“Upsizing well completions increase production 37.5%*!!!” Sure, but when? Where that asterisk lands will have a huge impact on the returns of your well completions design. If it’s Peak Rate, that might shorten payback. If it’s EUR — now you might have a real valuable well.
Oil and gas machine learning models can be trained to predict a time series of production. This means you can evaluate the impact of any oil well completion through time, to see when a completions design has the biggest impact on well performance. Long story short, using a single scaling factor for something that should be a time series can ruin your oil & gas forecasts.
This is the subject of our URTeC 2020 paper: Deriving Time-Dependent Scaling Factors for Completions Parameters in the Williston Basin using a Multi-Target Machine Learning Model and Shapley Values.
In This Post
The Well Completions Optimization process: time-series predictions and Shapley Values
How can our models estimate the impact of completions variables through time?

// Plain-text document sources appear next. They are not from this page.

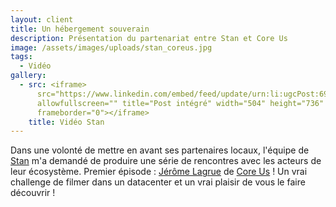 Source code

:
 ```yaml
---
layout: client
title: Un hébergement souverain
description: Présentation du partenariat entre Stan et Core Us
image: /assets/images/uploads/stan_coreus.jpg
tags:
  - Vidéo
gallery:
  - src: <iframe>
      src="https://www.linkedin.com/embed/feed/update/urn:li:ugcPost:6976616456230707200"
      allowfullscreen="" title="Post intégré" width="504" height="736"
      frameborder="0"></iframe>
    title: Vidéo Stan
---
```

Dans une volonté de mettre en avant ses partenaires locaux, l'équipe de [Stan](https://www.linkedin.com/company/stanexpress/) m'a demandé de produire une série de rencontres avec les acteurs de leur écosystème. Premier épisode : [Jérôme Lagrue](https://www.linkedin.com/in/ACoAAAIDo6kBFolds3v-BNLEqRE_W26wIGQ5OzU) de [Core Us](https://www.linkedin.com/company/core-us/) ! Un vrai challenge de filmer dans un datacenter et un vrai plaisir de vous le faire découvrir !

What the machine learning model tries to predict is known as the “target.” In many instances within oil and gas, machine learning models will be single-target. That is, they will predict a single value for each well–often peak rate, 365-day cum, or EUR. We caution against using EUR as a target, as it already has interpretation and assumptions built into it. It is an Estimate after all!

By contrast, a multi-target model predicts multiple production values. Our standard approach had been to predict cumulative oil at 30-day increments out to IP day 720. However, we now have the capability to forecast with 5-day increments and out to later days. Multi-target models provide several advantages: they capture not just a single estimate but the shape of the curve, which is critical to well planning and economics.
Oil well design matrix with Multi-Target Time-Series machine learning model

Additionally, multi-target models enable investigation of the time-series impact of input parameters. This means that you can start to answer not just whether an oil well design choice is impactful by when it is.
To estimate feature impact, we employ Shapley values. Shapley values are generated by training a model on top of our standard tree-based model. This “surrogate” model estimates how much each feature (proppant loading, fluid loading, closest-neighbor spacing, etc.) contributed to the model prediction for that IP day. Shapley values are expressed in units of barrels or mcf (in the case of a gas model).
Our customers have found tremendous value in using Shapley values for explainability and transparency, whether downloaded from Novi Cloud or accessed through Production Modeler. Shapley values aren’t a substitute for running hypothetical designs through the model (what our Forecast Engine software is designed for), but they are a great tool for examining the model and investigation/research purposes — like this URTeC paper!
Well Completions Example: changing impact of proppant through time
Our model-build pipeline produces Shapley values in terms of cumulative oil. For this study, we transformed them into rate values. Bucketing the wells by proppant loading, we can see that the largest designs have, on average, a huge uplift over small designs in early days (48%), but very little in later days (27%).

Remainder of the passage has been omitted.